Oefening: een Java-web-app maken
In de vorige les hebt u geleerd dat er twee algemene invoegtoepassingen zijn die ontwikkelaars gebruiken om web-apps lokaal op hun computer uit te voeren: Eclipse Jetty- en Apache Tomcat-. De Azure App Service-invoegtoepassing ondersteunt beide webservers en uw bedrijf heeft ervoor gekozen Tomcat te gebruiken voor de Java-webprojecten vanwege de uitgebreide ingebruikname en ondersteuning van de Apache-basis. Als u wilt weten wat uw bedrijf moet doen om bestaande Java-projecten te migreren naar Azure, hebt u besloten om een testweb-app te maken met behulp van Maven en archetypen.
In deze oefening maakt u een nieuwe Java-web-app met behulp van het maven-archetype-webapp
archetype. Nadat u de web-app hebt gemaakt, werkt u het pom.xml
-bestand bij om de Tomcat-invoegtoepassing toe te voegen, zodat u uw app lokaal kunt testen.

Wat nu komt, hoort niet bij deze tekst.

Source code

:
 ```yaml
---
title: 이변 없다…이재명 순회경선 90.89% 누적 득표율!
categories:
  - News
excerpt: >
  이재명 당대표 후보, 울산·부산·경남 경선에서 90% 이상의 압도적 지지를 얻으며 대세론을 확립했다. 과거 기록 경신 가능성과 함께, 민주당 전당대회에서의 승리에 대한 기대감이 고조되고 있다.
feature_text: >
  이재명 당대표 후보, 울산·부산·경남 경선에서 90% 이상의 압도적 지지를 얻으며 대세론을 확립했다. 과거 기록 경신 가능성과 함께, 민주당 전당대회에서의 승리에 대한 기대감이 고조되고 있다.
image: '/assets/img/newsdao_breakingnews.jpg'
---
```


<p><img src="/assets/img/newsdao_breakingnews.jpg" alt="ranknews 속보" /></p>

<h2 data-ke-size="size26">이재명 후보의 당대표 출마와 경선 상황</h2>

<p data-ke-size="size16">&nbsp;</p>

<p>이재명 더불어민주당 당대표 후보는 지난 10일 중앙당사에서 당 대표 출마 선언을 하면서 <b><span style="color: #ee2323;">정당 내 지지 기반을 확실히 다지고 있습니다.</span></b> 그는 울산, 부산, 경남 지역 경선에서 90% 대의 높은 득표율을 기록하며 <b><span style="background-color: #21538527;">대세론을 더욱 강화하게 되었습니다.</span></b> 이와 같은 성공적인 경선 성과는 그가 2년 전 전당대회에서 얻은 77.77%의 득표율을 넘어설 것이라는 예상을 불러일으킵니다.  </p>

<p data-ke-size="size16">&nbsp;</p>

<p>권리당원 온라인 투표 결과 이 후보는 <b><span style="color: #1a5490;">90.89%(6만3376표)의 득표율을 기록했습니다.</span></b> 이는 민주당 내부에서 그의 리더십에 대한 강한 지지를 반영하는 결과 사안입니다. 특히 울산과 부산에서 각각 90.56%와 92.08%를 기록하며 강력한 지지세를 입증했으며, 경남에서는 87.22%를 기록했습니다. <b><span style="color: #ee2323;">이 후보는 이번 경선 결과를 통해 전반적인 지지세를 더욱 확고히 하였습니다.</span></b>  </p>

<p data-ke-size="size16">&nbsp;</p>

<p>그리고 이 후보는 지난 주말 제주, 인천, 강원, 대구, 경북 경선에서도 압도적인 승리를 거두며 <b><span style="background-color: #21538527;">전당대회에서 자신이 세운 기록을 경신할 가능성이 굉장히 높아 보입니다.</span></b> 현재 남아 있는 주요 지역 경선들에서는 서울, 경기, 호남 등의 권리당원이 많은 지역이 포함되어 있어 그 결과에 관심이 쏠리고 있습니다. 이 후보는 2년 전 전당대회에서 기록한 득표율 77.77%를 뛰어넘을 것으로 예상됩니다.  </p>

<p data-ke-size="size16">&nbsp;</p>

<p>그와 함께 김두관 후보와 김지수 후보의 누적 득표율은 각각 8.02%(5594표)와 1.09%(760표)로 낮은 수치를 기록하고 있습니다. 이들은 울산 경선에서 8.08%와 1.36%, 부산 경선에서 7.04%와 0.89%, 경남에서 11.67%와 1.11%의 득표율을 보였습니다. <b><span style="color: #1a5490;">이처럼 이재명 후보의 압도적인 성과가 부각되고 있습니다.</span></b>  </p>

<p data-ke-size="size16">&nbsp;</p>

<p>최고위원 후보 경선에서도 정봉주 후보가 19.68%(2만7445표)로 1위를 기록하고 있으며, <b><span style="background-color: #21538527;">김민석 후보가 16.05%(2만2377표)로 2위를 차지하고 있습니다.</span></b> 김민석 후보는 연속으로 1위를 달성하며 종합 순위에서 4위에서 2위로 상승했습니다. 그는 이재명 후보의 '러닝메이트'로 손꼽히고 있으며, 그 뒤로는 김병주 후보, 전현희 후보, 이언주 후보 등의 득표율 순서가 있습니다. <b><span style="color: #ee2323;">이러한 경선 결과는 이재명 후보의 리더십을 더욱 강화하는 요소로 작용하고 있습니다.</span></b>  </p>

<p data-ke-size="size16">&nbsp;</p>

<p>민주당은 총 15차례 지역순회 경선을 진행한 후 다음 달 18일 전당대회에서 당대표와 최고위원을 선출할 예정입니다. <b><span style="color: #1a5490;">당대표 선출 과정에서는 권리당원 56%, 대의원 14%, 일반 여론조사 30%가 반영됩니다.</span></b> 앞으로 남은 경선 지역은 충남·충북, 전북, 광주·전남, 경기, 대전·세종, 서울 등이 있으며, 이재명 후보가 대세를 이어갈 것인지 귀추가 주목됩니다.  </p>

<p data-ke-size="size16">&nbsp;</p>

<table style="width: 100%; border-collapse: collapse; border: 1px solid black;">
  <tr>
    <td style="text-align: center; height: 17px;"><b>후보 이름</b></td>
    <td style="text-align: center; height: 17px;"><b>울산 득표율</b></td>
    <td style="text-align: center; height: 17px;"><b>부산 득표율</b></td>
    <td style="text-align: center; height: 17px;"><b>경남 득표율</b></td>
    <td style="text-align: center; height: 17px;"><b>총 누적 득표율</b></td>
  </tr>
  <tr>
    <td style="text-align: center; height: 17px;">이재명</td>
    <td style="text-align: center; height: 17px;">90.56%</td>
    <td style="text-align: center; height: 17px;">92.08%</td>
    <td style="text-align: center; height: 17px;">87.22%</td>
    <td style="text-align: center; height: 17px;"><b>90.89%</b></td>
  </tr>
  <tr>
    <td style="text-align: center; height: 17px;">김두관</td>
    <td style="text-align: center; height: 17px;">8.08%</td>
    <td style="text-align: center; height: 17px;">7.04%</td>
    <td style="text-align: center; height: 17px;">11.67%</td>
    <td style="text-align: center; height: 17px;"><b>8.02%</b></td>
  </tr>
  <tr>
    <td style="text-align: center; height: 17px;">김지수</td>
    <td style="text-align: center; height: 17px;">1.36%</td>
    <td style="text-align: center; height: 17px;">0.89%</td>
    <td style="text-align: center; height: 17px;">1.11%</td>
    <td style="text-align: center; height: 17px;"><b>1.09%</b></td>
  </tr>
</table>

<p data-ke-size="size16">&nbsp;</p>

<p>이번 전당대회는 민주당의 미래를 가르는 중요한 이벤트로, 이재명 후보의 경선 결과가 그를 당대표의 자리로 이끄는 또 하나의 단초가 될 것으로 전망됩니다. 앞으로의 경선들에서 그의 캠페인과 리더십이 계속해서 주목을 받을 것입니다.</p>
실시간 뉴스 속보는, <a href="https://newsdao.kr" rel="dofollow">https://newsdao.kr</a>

Vervolgens werkt u deze bij om meer informatie te geven over waar de app wordt uitgevoerd.
Een Java-web-app maken
Gebruik in azure Cloud Shell aan de rechterkant de volgende Maven-opdracht om een nieuwe Java-web-app te maken:
mvn archetype:generate \ -DgroupId=com.microsoft.example \ -DartifactId=MyWebApp \ -DarchetypeArtifactId=maven-archetype-webapp \ -DarchetypeVersion=1.4 \ -DinteractiveMode=false
Ga naar de projectmap en gebruik
code
om hetpom.xml
-bestand voor uw web-app te bewerken:cd MyWebApp code pom.xml
Zoek het element
<plugins>
in hetpom.xml
-bestand en voeg de volgende<plugin>
toe onder de bestaande invoegtoepassingen, waarmee u een lokale webserver kunt uitvoeren om uw web-app te testen:<plugin> <groupId>org.codehaus.cargo</groupId> <artifactId>cargo-maven3-plugin</artifactId> <version>1.10.13</version> <configuration> <container> <containerId>tomcat11x</containerId> </container> <configuration> <properties> <!-- http port needed in the sandbox is 8000 --> <cargo.servlet.port>8000</cargo.servlet.port> </properties> </configuration> </configuration> </plugin>
Sla uw wijzigingen op door Ctrl+S-te typen.
Sluit de code-editor af door Ctrl+Qte typen.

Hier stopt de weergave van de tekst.